Countries With Double Taxation Agreements With Kenya

Expenses, including general administrative and supervisory expenses, borne by the EP inside or outside the country in which it is located, are deductible for the calculation of PE`s taxable profit. That`s why Kenya has signed DBA with several countries. Some of these countries are India, Singapore, the United Arab Emirates, the Netherlands, Japan, China and Russia. In addition, Kenya has signed the DBA with Mauritius, Norway, South Africa, Sweden, the United Kingdom, Zambia, Qatar and Italy. This means that the same type of income and profits is taxed twice. If the same income is taxed twice, it is called double taxation. International investors are looking for investment factors of their own and countries are proposing specific factors of their own. Reduced withholding rates only apply if the recipient is the recipient of the income. However, payments made by PE to its head office or to one of its other headquarters for licensing fees, commissions, administrative fees or interest are non-deductible expenses, unless they relate to an effective reimbursement of fees.
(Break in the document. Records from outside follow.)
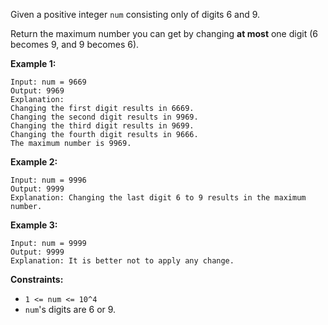 Given a positive integer `num` consisting only of digits 6 and 9.

Return the maximum number you can get by changing **at most** one digit (6
becomes 9, and 9 becomes 6).



**Example 1:**

    
    
    Input: num = 9669
    Output: 9969
    Explanation: 
    Changing the first digit results in 6669.
    Changing the second digit results in 9969.
    Changing the third digit results in 9699.
    Changing the fourth digit results in 9666. 
    The maximum number is 9969.
    

**Example 2:**

    
    
    Input: num = 9996
    Output: 9999
    Explanation: Changing the last digit 6 to 9 results in the maximum number.

**Example 3:**

    
    
    Input: num = 9999
    Output: 9999
    Explanation: It is better not to apply any change.



**Constraints:**

  * `1 <= num <= 10^4`
  * `num`'s digits are 6 or 9.

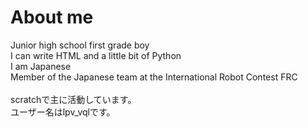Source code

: # About me
Junior high school first grade boy<br>
I can write HTML and a little bit of Python<br>
I am Japanese<br>
Member of the Japanese team at the International Robot Contest FRC<br><br>
scratchで主に活動しています。<br>
ユーザー名はlpv_vqlです。
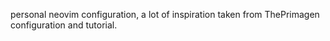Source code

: personal neovim configuration, a lot of inspiration taken from ThePrimagen configuration and tutorial.
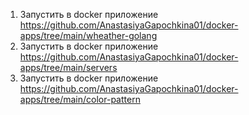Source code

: 1) Запустить в docker приложение https://github.com/AnastasiyaGapochkina01/docker-apps/tree/main/wheather-golang
2) Запустить в docker приложение https://github.com/AnastasiyaGapochkina01/docker-apps/tree/main/servers
3) Запустить в docker приложение https://github.com/AnastasiyaGapochkina01/docker-apps/tree/main/color-pattern
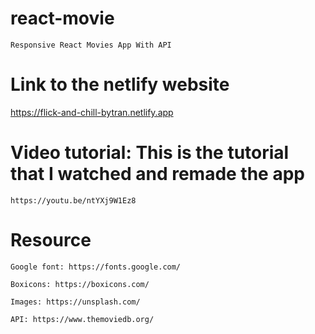 # react-movie

    Responsive React Movies App With API

# Link to the netlify website 
https://flick-and-chill-bytran.netlify.app 

# Video tutorial: This is the tutorial that I watched and remade the app

    https://youtu.be/ntYXj9W1Ez8

# Resource

    Google font: https://fonts.google.com/

    Boxicons: https://boxicons.com/

    Images: https://unsplash.com/

    API: https://www.themoviedb.org/


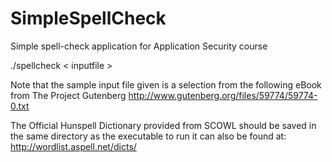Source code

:# SimpleSpellCheck
Simple spell-check application for Application Security course

./spellcheck < inputfile >

Note that the sample input file given is a selection from the following eBook from The Project Gutenberg
http://www.gutenberg.org/files/59774/59774-0.txt

The Official Hunspell Dictionary provided from SCOWL should be saved in the same directory as the executable to run
it can also be found at: http://wordlist.aspell.net/dicts/
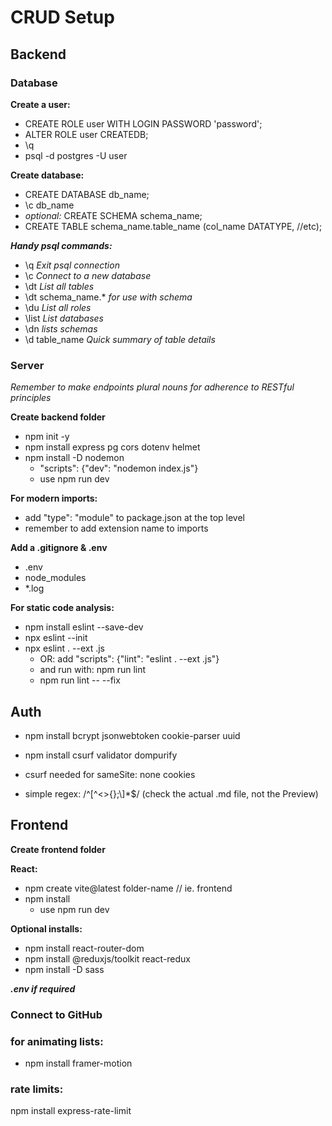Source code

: # CRUD Setup
## Backend
### Database
**Create a user:** 
- CREATE ROLE user WITH LOGIN PASSWORD 'password';
- ALTER ROLE user CREATEDB;
- \q
- psql -d postgres -U user

**Create database:** 
- CREATE DATABASE db_name;
- \c db_name
- *optional:* CREATE SCHEMA schema_name;
- CREATE TABLE schema_name.table_name (col_name DATATYPE, //etc);

***Handy psql commands:***
- \q *Exit psql connection*
- \c *Connect to a new database*
- \dt *List all tables*
- \dt schema_name.* *for use with schema*
- \du *List all roles*
- \list *List databases*
- \dn *lists schemas*
- \d table_name *Quick summary of table details*

### Server

*Remember to make endpoints plural nouns for adherence to RESTful principles*

**Create backend folder**
- npm init -y
- npm install express pg cors dotenv helmet
- npm install -D nodemon
    - "scripts": {"dev": "nodemon index.js"}
    - use npm run dev

**For modern imports:**
- add "type": "module" to package.json at the top level
- remember to add extension name to imports

**Add a .gitignore & .env**
- .env
- node_modules
- *.log

**For static code analysis:**
- npm install eslint --save-dev
- npx eslint --init
- npx eslint . --ext .js
    - OR: add "scripts": {"lint": "eslint . --ext .js"}
    - and run with: npm run lint
    - npm run lint -- --fix

## Auth
- npm install bcrypt jsonwebtoken cookie-parser uuid
- npm install csurf validator dompurify
- csurf needed for sameSite: none cookies

- simple regex: /^[^<>{};\\]*$/ (check the actual .md file, not the Preview)

## Frontend 
**Create frontend folder**

**React:**
- npm create vite@latest folder-name // ie. frontend
- npm install
    - use npm run dev

**Optional installs:**
- npm install react-router-dom
- npm install @reduxjs/toolkit react-redux
- npm install -D sass

***.env if required***

### Connect to GitHub

### for animating lists:
- npm install framer-motion

### rate limits:
npm install express-rate-limit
This requires the signing of the DBA so that Kenyan residents can benefit from it and the government can also benefit from a share of the taxes that should have been paid in other countries. The DBA provides for reduced withholding rates, as shown below: 7) Mauritius (possibly as of January 1, 2017). The agreements set out specific rules for the different types of taxes that can be levied on the different types of income and profits of the two countries for the regular activities of the DBA.

Some of these contracts provide preferential withholding rates. However, in most cases, the standard tax rates mentioned above apply. In most cases, the contracts will allow the withholding of the withholding tax on the tax debt in the countries concerned to be attributed. Agreements have been concluded with East African partner countries Kuwait, Iran, Mauritius and the Vae, but have not been ratified. There is no withholding tax if the royalty is paid by a company from the foreign income of the Mauritian company. All other eligible payments will increase withholding tax at the usual withholding rates at source The High Court of Kenya cancelled a Double Taxation Avoidance Agreement (DBA) between Kenya and Mauritius in March 2019.